[Records contained in a dataset]
= = = =

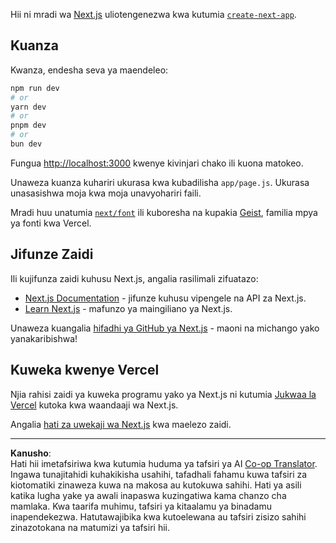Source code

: <!--
CO_OP_TRANSLATOR_METADATA:
{
  "original_hash": "ff47271e53637b2ba6ba72ad2b70f6d7",
  "translation_date": "2025-10-03T11:58:09+00:00",
  "source_file": "memory-game/README.md",
  "language_code": "sw"
}
-->
Hii ni mradi wa [Next.js](https://nextjs.org) uliotengenezwa kwa kutumia [`create-next-app`](https://github.com/vercel/next.js/tree/canary/packages/create-next-app).

## Kuanza

Kwanza, endesha seva ya maendeleo:

```bash
npm run dev
# or
yarn dev
# or
pnpm dev
# or
bun dev
```

Fungua [http://localhost:3000](http://localhost:3000) kwenye kivinjari chako ili kuona matokeo.

Unaweza kuanza kuhariri ukurasa kwa kubadilisha `app/page.js`. Ukurasa unasasishwa moja kwa moja unavyohariri faili.

Mradi huu unatumia [`next/font`](https://nextjs.org/docs/app/building-your-application/optimizing/fonts) ili kuboresha na kupakia [Geist](https://vercel.com/font), familia mpya ya fonti kwa Vercel.

## Jifunze Zaidi

Ili kujifunza zaidi kuhusu Next.js, angalia rasilimali zifuatazo:

- [Next.js Documentation](https://nextjs.org/docs) - jifunze kuhusu vipengele na API za Next.js.
- [Learn Next.js](https://nextjs.org/learn) - mafunzo ya maingiliano ya Next.js.

Unaweza kuangalia [hifadhi ya GitHub ya Next.js](https://github.com/vercel/next.js) - maoni na michango yako yanakaribishwa!

## Kuweka kwenye Vercel

Njia rahisi zaidi ya kuweka programu yako ya Next.js ni kutumia [Jukwaa la Vercel](https://vercel.com/new?utm_medium=default-template&filter=next.js&utm_source=create-next-app&utm_campaign=create-next-app-readme) kutoka kwa waandaaji wa Next.js.

Angalia [hati za uwekaji wa Next.js](https://nextjs.org/docs/app/building-your-application/deploying) kwa maelezo zaidi.

---

**Kanusho**:  
Hati hii imetafsiriwa kwa kutumia huduma ya tafsiri ya AI [Co-op Translator](https://github.com/Azure/co-op-translator). Ingawa tunajitahidi kuhakikisha usahihi, tafadhali fahamu kuwa tafsiri za kiotomatiki zinaweza kuwa na makosa au kutokuwa sahihi. Hati ya asili katika lugha yake ya awali inapaswa kuzingatiwa kama chanzo cha mamlaka. Kwa taarifa muhimu, tafsiri ya kitaalamu ya binadamu inapendekezwa. Hatutawajibika kwa kutoelewana au tafsiri zisizo sahihi zinazotokana na matumizi ya tafsiri hii.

= = = =

Repeat each line of the records above exactly, but do not copy the pictures.

▸ **Answer space**:
Source code

: <!--
CO_OP_TRANSLATOR_METADATA:
{
  "original_hash": "ff47271e53637b2ba6ba72ad2b70f6d7",
  "translation_date": "2025-10-03T11:58:09+00:00",
  "source_file": "memory-game/README.md",
  "language_code": "sw"
}
-->
Hii ni mradi wa [Next.js](https://nextjs.org) uliotengenezwa kwa kutumia [`create-next-app`](https://github.com/vercel/next.js/tree/canary/packages/create-next-app).

## Kuanza

Kwanza, endesha seva ya maendeleo:

```bash
npm run dev
# or
yarn dev
# or
pnpm dev
# or
bun dev
```

Fungua [http://localhost:3000](http://localhost:3000) kwenye kivinjari chako ili kuona matokeo.

Unaweza kuanza kuhariri ukurasa kwa kubadilisha `app/page.js`. Ukurasa unasasishwa moja kwa moja unavyohariri faili.

Mradi huu unatumia [`next/font`](https://nextjs.org/docs/app/building-your-application/optimizing/fonts) ili kuboresha na kupakia [Geist](https://vercel.com/font), familia mpya ya fonti kwa Vercel.

## Jifunze Zaidi

Ili kujifunza zaidi kuhusu Next.js, angalia rasilimali zifuatazo:

- [Next.js Documentation](https://nextjs.org/docs) - jifunze kuhusu vipengele na API za Next.js.
- [Learn Next.js](https://nextjs.org/learn) - mafunzo ya maingiliano ya Next.js.

Unaweza kuangalia [hifadhi ya GitHub ya Next.js](https://github.com/vercel/next.js) - maoni na michango yako yanakaribishwa!

## Kuweka kwenye Vercel

Njia rahisi zaidi ya kuweka programu yako ya Next.js ni kutumia [Jukwaa la Vercel](https://vercel.com/new?utm_medium=default-template&filter=next.js&utm_source=create-next-app&utm_campaign=create-next-app-readme) kutoka kwa waandaaji wa Next.js.

Angalia [hati za uwekaji wa Next.js](https://nextjs.org/docs/app/building-your-application/deploying) kwa maelezo zaidi.

---

**Kanusho**:  
Hati hii imetafsiriwa kwa kutumia huduma ya tafsiri ya AI [Co-op Translator](https://github.com/Azure/co-op-translator). Ingawa tunajitahidi kuhakikisha usahihi, tafadhali fahamu kuwa tafsiri za kiotomatiki zinaweza kuwa na makosa au kutokuwa sahihi. Hati ya asili katika lugha yake ya awali inapaswa kuzingatiwa kama chanzo cha mamlaka. Kwa taarifa muhimu, tafsiri ya kitaalamu ya binadamu inapendekezwa. Hatutawajibika kwa kutoelewana au tafsiri zisizo sahihi zinazotokana na matumizi ya tafsiri hii.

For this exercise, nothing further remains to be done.